This year, on November 11, will mark 103 years since the official armistice that ended World War I. In honor of this day, we would like to delve deeper into one of the unfortunate impacts of war: PTSD. We have no statistics for the number of soldiers who returned home from WWI or WWII with PTSD, but studies of more modern conflicts like Afghanistan and Iraq show soldiers returning to the US screen at rates between 13%-30% for PTSD (Reisman, 2016). The statistics widely vary for military members and veterans, but what we do know is that in the average population, 7 out of every 100 people will experience PTSD in their life (Pacheco, 2021). We also know PTSD in all it’s forms can be debilitating.
PTSD is generally a reaction to trauma, where our body and mind remain in a heightened state of arousal. It can start immediately after or surface years later, and it has a plethora of symptoms, risk factors and comorbidities. It is an incredibly complex disease that is also intrinsically related to sleep.
One of the risk factors for developing PTSD is sleep problems. A history of sleep apnea, insomnia, poor sleep quality or other sleep disorders increases the likelihood that PTSD will emerge after a traumatic experience. Sleep issues are also considered a symptom of PTSD and develop with the disease in three main categories: insomnia, night terrors and obstructive sleep apnea (Pacheco, 2021).
Those suffering from PTSD almost always suffer from disrupted REM sleep. Most of us know that REM sleep is when we dream, and while it is still a bit of a mystery as to why we dream, it is without a doubt one of the most important things are brain does all night. During REM, the brain categorizes memories, problem solves, associates new and old memories, and separates emotion from memories. This last bit is believed to be the key factor between PTSD and sleep because those suffering from PTSD cannot separate the trauma from the intense emotion they experienced at the same time. As the disease progresses, any similar trauma inflicts the same severe emotional response, even dreams that raise the heart rate can be the culprit.
This is a very different understanding of PTSD than we had 20 years ago, when we assumed the sleep issues were caused by the PTSD. We now know the question is more of a chicken and egg type, where PTSD and sleep disorders are linked together in a complicated manner.
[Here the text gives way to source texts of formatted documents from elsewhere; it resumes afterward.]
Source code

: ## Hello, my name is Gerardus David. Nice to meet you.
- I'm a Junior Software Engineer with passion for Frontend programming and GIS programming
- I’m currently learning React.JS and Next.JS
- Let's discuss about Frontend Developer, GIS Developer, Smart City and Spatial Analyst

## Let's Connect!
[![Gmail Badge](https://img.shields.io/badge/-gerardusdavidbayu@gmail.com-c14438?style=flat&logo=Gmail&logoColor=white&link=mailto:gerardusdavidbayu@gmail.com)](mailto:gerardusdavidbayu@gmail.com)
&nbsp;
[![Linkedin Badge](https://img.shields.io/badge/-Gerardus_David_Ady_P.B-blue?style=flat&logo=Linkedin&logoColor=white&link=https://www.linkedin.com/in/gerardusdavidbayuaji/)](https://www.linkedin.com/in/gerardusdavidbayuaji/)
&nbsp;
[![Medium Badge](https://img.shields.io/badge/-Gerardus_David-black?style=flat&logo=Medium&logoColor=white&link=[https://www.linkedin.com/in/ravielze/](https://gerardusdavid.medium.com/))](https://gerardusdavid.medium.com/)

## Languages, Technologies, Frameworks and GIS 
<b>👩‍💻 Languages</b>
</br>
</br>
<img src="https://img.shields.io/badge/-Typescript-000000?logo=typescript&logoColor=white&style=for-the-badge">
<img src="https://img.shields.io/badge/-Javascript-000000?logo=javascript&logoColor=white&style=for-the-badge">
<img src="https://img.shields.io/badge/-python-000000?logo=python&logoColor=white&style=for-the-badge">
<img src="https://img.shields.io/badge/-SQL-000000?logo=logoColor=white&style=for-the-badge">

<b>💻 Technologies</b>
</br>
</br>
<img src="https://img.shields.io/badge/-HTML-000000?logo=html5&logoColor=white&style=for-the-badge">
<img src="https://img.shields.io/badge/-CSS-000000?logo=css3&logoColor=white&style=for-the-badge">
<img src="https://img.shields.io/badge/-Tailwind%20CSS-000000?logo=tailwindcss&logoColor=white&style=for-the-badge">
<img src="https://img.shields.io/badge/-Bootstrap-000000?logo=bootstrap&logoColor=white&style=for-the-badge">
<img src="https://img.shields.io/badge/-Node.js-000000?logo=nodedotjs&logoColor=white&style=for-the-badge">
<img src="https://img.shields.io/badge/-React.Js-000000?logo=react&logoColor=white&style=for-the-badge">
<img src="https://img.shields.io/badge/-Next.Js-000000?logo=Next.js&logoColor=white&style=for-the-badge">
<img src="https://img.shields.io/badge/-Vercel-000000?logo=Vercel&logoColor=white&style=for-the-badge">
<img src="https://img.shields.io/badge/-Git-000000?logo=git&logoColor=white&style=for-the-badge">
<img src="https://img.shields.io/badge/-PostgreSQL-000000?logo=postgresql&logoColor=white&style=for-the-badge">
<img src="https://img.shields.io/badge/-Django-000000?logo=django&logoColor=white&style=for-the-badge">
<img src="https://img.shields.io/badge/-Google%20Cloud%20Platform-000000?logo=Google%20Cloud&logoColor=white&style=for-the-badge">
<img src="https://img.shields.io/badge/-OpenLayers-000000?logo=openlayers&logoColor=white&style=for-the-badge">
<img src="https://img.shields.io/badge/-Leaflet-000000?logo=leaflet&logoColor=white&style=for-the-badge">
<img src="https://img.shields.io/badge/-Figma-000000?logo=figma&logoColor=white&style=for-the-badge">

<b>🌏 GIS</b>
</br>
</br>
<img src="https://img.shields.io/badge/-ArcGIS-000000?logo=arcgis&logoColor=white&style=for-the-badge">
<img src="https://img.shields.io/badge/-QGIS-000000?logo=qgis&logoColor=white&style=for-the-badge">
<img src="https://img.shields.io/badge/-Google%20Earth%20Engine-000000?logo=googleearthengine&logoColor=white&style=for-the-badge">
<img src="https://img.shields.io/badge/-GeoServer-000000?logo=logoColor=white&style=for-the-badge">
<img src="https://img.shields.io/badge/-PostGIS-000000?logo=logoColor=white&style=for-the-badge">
What does this mean for the future of PTSD? Well, the first thing we can do with this information for those suffering from PTSD is to screen for and treat if present any sleep apnea. We have known for a number of years that treating sleep apnea lowers PTSD symptoms, however the compliance rate on CPAP is a concerning factor. We know that on average, about 50% of patients who are prescribed a CPAP therapy are unable to wear the device long term (Wolkove et al., 2008) with some studies showing the compliance rate for CPAP is as low as 30%. A small but promising study done in 2017 shows that treatment with an Oral Appliance shows significantly higher compliance, higher preference by the participants and an equal reduction is PTSD symptoms. Either way, it is important to address sleep apnea as a contributing factor to PTSD.
We can also use this knowledge to screen applicants for jobs that are known to be high stress, such as military and first responders. Those with any history of sleep disorders can be assessed on a case-by-case basis. If the sleep disorder is well treated and managed, then it is less likely they will develop PTSD. There are also promising treatments out there that regulate and normalize REM sleep before and after the emergence of PTSD (Pace-Schott, Germain, & Milad, 2015).
The research in this area is breaking new ground constantly, and we are always learning more on how to help those suffering from PTSD. For now, we know that we must prioritize sleep health. This statement really goes beyond helping those who already have PTSD, as sleep is fundamental in preventing almost all mental health concerns. If you are suffering from poor sleep or PTSD and have not had your sleep assessed, speak to your primary care physician about getting a proper assessment done. We can provide approved Home Sleep Apnea Testing, and provide therapy for Sleep Apnea, Insomnia and Poor Sleep Quality. Book a free consultation on our website without a referral at any time.
Pace-Schott, E., Germain, A., & Milad, M. (2015). Sleep and REM sleep disturbance in the pathophysiology of PTSD: the role of extinction memory. Biology of Mood and Anxiety Disorders.
Pacheco, D. (2021, January 8). PTSD and Sleep. Retrieved from Sleep Foundation: https://www.sleepfoundation.org/mental-health/ptsd-and-sleep
Reisman, M. (2016). PTSD Treatment for Veterans: What’s Working, What’s New, and What’s Next. National Center for Biotechnology Information.
Wolkove, N., Baltzan, M., Kamel, H., Darbusin, R., & Palayew, M. (2008). Long-term compliance with continuous positive airway pressure in patients with obstructive sleep apnea. National Center of Biotechnology Information.